Makes 50 pieces I halved it. And I’m glad I did because if I had made 50 of these, we would have eaten every single one.
- 2 cups tapioca flour
- 1 teaspoon fine sea salt
- 1 cup whole milk I used 2% because it’s what was on hand
- 1/2 cup vegetable oil Light olive oil here
- 2 large eggs, beaten
- 1 cup shredded parmesan In the forward, Nigella suggests store-bought shredded parmesan. I used store-bought grated parmesan for more uniformity in texture. I did not buy a green can of Parmesan, I went for the Italian version in the gourmet cheese section of the grocery because I’m fancy like that.
Preheat the oven to 425 and line 2 large baking sheets with parchment, or use one sheet and bake in batches.
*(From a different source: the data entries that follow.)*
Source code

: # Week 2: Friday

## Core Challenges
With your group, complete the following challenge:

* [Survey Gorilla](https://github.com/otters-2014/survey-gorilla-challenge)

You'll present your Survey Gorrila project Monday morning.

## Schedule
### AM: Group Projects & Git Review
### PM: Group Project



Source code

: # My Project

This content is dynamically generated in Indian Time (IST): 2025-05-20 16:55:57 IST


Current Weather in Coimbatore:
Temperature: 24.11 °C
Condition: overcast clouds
Or halve the recipe like I did.
In a freestanding mixer, using the flat beater, or with a handheld electric whisk and bowl, combine the tapioca flour and salt. I was not paying attention and used the whisk attachment on my freestanding mixer. Also I mixed in the cheese here as well for some reason. I don’t think the first flub made a difference but adding the cheese did. Don’t add the cheese yet!
In a saucepan, heat the milk and oil, bringing gently to a boil and once it’s bubbling, take the pan off the heat before it becomes a full rolling boil. Pour immediately into the flour mixture and turn on the motor, though not too fast at first, beating until it forms a sticky batter. Even when I started the mixer on the lowest setting, I set off quite the tapioca cloud. It’s a VERY fine flour.
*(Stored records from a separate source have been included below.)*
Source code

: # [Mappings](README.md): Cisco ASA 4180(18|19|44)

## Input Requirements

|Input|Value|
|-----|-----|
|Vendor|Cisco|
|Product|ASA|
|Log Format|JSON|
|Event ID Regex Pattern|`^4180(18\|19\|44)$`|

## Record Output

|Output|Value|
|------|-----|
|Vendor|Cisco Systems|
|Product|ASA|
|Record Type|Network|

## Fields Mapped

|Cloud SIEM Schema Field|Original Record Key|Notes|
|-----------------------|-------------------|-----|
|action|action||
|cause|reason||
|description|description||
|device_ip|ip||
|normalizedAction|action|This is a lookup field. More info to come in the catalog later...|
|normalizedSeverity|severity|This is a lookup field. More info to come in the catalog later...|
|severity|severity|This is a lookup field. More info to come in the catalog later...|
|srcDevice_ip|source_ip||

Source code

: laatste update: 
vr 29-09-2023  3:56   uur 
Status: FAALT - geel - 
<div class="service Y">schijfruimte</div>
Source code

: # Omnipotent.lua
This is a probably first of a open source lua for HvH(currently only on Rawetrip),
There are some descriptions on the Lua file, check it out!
Carry on beating for at least 5 minutes (as you want it to cool down before you add the eggs) then scrape down and check with your fingers to see if it is still hot to the touch. You need it to cool to about body temperature,which could take up to ten minutes of beating.
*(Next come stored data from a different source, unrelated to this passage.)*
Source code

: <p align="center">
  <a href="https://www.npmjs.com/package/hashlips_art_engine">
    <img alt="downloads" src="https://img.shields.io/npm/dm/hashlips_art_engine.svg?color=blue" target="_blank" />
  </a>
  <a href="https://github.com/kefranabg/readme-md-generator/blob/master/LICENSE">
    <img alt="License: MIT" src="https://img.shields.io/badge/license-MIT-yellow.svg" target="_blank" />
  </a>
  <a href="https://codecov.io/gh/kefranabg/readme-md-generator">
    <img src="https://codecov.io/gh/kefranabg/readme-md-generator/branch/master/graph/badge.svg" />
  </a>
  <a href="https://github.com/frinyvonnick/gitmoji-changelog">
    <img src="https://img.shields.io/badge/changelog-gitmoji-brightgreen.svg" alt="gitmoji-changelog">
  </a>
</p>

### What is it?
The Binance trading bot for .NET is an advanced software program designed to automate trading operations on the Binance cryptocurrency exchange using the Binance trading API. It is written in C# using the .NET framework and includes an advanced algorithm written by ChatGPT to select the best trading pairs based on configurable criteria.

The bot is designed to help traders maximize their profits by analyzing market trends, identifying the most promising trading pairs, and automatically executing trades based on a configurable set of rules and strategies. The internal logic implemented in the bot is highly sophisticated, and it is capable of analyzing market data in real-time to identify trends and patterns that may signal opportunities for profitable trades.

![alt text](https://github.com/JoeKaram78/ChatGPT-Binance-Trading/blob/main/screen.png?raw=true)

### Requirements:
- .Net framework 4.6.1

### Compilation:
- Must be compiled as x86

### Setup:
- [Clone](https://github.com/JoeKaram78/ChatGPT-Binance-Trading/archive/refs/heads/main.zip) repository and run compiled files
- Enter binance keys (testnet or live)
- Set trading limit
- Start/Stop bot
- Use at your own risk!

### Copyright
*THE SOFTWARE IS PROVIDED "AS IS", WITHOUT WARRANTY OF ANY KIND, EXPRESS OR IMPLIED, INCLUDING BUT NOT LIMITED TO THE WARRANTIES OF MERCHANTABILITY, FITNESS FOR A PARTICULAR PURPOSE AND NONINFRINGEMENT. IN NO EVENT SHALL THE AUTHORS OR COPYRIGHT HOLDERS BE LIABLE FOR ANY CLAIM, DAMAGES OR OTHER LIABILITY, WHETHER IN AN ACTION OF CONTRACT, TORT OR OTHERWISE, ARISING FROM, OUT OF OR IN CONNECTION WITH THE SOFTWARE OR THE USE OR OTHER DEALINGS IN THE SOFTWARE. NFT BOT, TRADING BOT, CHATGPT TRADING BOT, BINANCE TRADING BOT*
Once you have reached this point, duly whisk in the beaten eggs, spooning them in very gradually, about a tablespoon or so at a time, and make sure that the egg is fully amalgamated before you add the next spoonful. Here’s where I think adding the cheese early messed things up a bit. My batter was SUPER runny, I suspect because the cheese melted from the hot milk. I ended up adding quite a bit more flour before it came close to resembling something scoop-able.
Finally, add – still beating – the Parmesan cheese in 2 batches, and continue to beat until all ingredients are, again, well combined. I added a little additional cheese here anyway because “too much cheese” is not an accepted concept in my kitchen.
Scoop teaspoon-sized balls onto the lined baking sheets. If you are baking in batches then refrigerate the unused batter as it waits. I use a rounded measuring spoon and, if needed, dip the spoon in water every couple of scoops, as the dough then drops out of the spoon more easily. I used a 2-teaspoon disher and didn’t fill it quite full for each scoop. My dough “balls” were more like dough puddles, but they baked beautifully. I think chilling the dough before dishing might be something to try next time.
Put in the oven, then immediately turn the heat down to 375, and bake for 12-15 minutes, until puffed and with a golden tinge. Let the cheese breads cool a little before serving. I think mine took closer to 15 minutes but then they were a little wetter to start.
The bad news is that once cooked, these don’t keep well. The flavor remains but the texture changes to that of styrofoam. The good news is, you can chill the dough for up to a day or freeze unbaked, scooped breads for up to three months. Scoop, freeze on a sheet pan, then transfer to a storage bag and bake as needed per directions above.